Ethical and Regulatory Aspects of Clinical Research (PHAR 758).  History, guidance, and framework for ethical clinical research; IRB review, informed consent and investigator panel; subject selection, coercion and undue inducement and ethics of research with children; risks and benefits, research with adults who cannot consent and participant panel; ethics and international research; ethics of randomized clinical trials, the use of placebo in trials and conflicts of interest; research use of stored tissue and data and incidental findings, and RCR sessions covering topics such as mentoring and research misconduct.  Ethics is emphasized in medical and dental curricula and graduate curricula.

Immunology and Biotechnology (PHAR 709).  Basic functions of the immune system, pharmaceutical applications of biotechnology, and introduction to chemotherapy of infections.

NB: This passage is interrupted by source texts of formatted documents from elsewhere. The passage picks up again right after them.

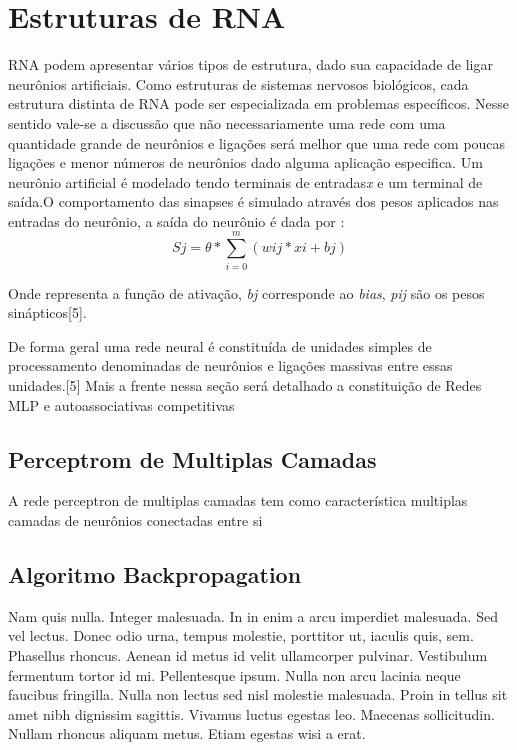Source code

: \section{Estruturas de RNA}
RNA podem apresentar vários tipos de estrutura, dado sua capacidade de ligar neurônios artificiais. Como estruturas de sistemas nervosos biológicos, cada estrutura distinta de RNA pode ser especializada em problemas específicos. Nesse sentido vale-se a discussão que não necessariamente uma rede com uma quantidade grande de neurônios e ligações será melhor que uma rede com poucas ligações e menor números de neurônios dado alguma aplicação especifica.
Um neurônio artificial é modelado tendo terminais de entradas\textit{x} e um terminal de saída.O comportamento das sinapses é simulado através dos pesos aplicados nas entradas do neurônio, a saída do neurônio é dada por : 
\begin{equation}
Sj = \theta *\sum_{i=0}^{m} (wij*xi+bj)
\end{equation}

Onde  representa a função de ativação, \textit{bj} corresponde ao \textit{bias}, \textit{pij} são os pesos sinápticos[5].

De forma geral uma rede neural é constituída de unidades simples de processamento denominadas de neurônios e ligações massivas entre essas unidades.[5]
Mais a frente nessa seção será detalhado a constituição de Redes MLP e autoassociativas competitivas


\subsection{Perceptrom de Multiplas Camadas}

A rede perceptron de multiplas camadas tem como característica multiplas camadas de neurônios conectadas entre si  

\subsection{Algoritmo Backpropagation}

Nam quis nulla. Integer malesuada. In in enim a arcu imperdiet malesuada. Sed vel lectus. Donec odio urna, tempus molestie, porttitor ut, iaculis quis, sem. Phasellus rhoncus. Aenean id metus id velit ullamcorper pulvinar. Vestibulum fermentum tortor id mi. Pellentesque ipsum. Nulla non arcu lacinia neque faucibus fringilla. Nulla non lectus sed nisl molestie malesuada. Proin in tellus sit amet nibh dignissim sagittis. Vivamus luctus egestas leo. Maecenas sollicitudin. Nullam rhoncus aliquam metus. Etiam egestas wisi a erat.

Molecular Diagnosis in Public Health (OEHS 770).  Overview of interdisciplinary approaches in molecular diagnosis and prognosis for personalized patient care.  Knowledge of genome-wide association studies.  Description of methodologies in applying gene profiling for personalized therapy.  Latest advances in molecular biology, cell biology, pharmacology, high throughput microarrays, translational and pre-clinical research, and commonly used biostatistics techniques and bioinformatics tools.  Techniques for research design, data retrieval from public databases (i.e., GEO, NCBI, SEER, and ONCOMINE), and experimental analysis and interpretation.

Pathology and Anatomy (PATH 603).  Gross and microscopic human anatomy including embryology, histology and microanatomy lab.  Anatomy is taught in the 1st-year curricula to medical and dental students.

Principles of Clinical Trials (EPID 625).  Core elements of clinical trials and critical evaluation of clinical trial literature; designing original clinical trials and developing grant proposals in clinical trial research.

Public Health Toxicology (OEHS 622).  Principles of toxicology that pertain to human health and the environment and integration of these principles into public health practice.

Graduate Physiology (PSIO 750).  Survey of quantitative level of basic concepts and experimental approaches to cellular, endocrine, and neural mechanisms controlling physiological processes.